Often this process can take up a whole morning and so I will usually finish this and take a 30 minute lunch break to have lunch with my partner and go for a short walk outside – to stretch my legs!
After lunch I could spend time looking at and producing Tree Constraints Plans. I start with a check of the quality of the captured spatial data before I import it into an AutoCAD drawing. I will then compose a map by adding the appropriate symbology, topographical survey and title block. Sometimes I will also use the analysis tools in QGIS (software) to help me to prepare a plan.
I may also be required to prepare associated reports and schedules to support a consultant in delivering tree information to a particular client.
Usually at this point in the day I will grab another coffee before I start looking at any Tree Protection Plans that may be required.
Firstly, I overlay the client’s design on to a Tree Constraints Plan that I previously created. This enables our consultant to clearly see the conflicts between the trees and design and enable them to make an informed decision or issue a recommendation to the client.
The process is very collaborative, and I will work closely with the consultant during this stage: I mark trees up for removal and set out any tree protection fencing; the consultant will communicate back and adjustments made, as needed, to help us support the client vision. I use Microsoft Excel and QGIS to check the quality of the information before I deliver the final plan.
If I have any time left, I start preparing for the next job.

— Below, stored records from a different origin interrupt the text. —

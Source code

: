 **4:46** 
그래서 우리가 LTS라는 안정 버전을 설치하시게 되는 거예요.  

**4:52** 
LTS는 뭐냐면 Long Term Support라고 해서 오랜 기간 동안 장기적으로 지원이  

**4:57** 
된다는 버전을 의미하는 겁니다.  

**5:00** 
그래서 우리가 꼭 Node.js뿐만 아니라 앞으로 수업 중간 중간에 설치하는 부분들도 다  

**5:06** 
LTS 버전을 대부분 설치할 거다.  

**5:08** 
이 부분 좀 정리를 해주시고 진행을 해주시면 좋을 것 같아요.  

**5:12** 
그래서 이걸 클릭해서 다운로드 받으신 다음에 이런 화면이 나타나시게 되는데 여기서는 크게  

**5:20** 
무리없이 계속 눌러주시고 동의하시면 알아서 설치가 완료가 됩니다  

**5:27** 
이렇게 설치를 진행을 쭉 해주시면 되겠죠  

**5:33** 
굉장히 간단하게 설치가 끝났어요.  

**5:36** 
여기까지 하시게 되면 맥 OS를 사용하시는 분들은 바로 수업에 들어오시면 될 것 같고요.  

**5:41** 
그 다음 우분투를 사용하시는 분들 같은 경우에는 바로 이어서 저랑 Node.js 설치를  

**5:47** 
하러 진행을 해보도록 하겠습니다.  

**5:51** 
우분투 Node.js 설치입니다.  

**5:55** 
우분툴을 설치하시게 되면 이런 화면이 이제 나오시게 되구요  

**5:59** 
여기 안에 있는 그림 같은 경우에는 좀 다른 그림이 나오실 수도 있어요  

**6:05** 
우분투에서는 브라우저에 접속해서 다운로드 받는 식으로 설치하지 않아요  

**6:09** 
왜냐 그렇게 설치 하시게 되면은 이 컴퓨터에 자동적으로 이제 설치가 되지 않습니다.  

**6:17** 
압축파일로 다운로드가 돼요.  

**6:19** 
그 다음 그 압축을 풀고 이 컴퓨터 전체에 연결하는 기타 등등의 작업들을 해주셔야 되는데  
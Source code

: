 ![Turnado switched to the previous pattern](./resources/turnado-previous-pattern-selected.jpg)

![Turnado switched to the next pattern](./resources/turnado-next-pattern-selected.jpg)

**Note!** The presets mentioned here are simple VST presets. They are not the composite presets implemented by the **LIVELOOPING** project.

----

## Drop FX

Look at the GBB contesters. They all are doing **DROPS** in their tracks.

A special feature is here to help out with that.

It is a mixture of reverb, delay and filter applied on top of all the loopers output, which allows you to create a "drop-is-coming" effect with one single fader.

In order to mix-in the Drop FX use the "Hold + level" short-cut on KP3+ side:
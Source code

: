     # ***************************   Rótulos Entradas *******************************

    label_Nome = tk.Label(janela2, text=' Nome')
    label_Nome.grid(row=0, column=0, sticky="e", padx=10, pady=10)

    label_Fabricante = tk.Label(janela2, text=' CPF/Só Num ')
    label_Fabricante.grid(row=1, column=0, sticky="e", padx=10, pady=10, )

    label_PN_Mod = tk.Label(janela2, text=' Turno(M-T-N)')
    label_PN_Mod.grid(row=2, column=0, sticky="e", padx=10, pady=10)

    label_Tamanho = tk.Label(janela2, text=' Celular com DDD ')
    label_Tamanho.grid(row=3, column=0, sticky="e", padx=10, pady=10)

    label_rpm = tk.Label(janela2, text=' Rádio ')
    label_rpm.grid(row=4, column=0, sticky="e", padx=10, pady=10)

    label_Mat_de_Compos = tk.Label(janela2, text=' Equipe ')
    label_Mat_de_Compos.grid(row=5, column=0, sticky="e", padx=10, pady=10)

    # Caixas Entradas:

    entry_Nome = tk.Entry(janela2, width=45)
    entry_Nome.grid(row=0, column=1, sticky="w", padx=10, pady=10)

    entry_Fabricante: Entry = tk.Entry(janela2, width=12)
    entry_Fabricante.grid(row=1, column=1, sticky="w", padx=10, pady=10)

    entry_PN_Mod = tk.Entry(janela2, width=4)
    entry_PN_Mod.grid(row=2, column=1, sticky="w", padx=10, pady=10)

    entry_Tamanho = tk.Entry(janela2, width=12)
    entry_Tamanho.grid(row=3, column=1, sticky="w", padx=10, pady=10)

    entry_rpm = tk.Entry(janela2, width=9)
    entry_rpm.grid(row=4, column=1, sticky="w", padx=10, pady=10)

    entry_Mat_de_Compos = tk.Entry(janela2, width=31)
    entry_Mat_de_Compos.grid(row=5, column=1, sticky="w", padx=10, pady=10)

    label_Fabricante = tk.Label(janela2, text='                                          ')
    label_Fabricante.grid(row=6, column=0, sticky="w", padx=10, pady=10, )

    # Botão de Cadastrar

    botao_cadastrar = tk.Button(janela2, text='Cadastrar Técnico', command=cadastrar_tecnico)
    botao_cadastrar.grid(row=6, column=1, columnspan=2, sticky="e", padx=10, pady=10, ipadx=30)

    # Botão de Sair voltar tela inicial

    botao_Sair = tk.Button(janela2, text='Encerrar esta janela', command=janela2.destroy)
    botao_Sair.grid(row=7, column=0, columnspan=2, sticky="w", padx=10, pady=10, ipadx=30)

This could be a tree risk or tree population management project that requires ground maintenance plans. If it is a large project with many sites (like a Housing Association), I will need to plan how the data will be recorded in our GIS software and then how to produce plans efficiently. I try to define input and output data and plans, before I set the project up in MyTrees. Occasionally I will use Python scripts in QGIS to speed up the quality management of data on large projects. I may also produce maps in QGIS using scripts and key tools to automate tasks where there are large numbers of trees.
After completing core tasks and getting everything out to our team, I will try and fit in some time for business development!
Many of the projects that I am working on focus on improving our workflow and the GIS/CAD and BIM services that we provide. At the moment I am working on modelling 3D trees in Revit, Vectorworks, and other software. This involves a lot of research and regular testing of our data, modelling trees with the associated attributes. I also spend a proportion of time contributing to the development, testing, and debugging of new versions of MyTrees.
This type of work is a nice change from working with spatial data, maps, and delivering reports and fits well within our culture of innovation and problem solving. One of the things that I enjoy the most about working at Treework!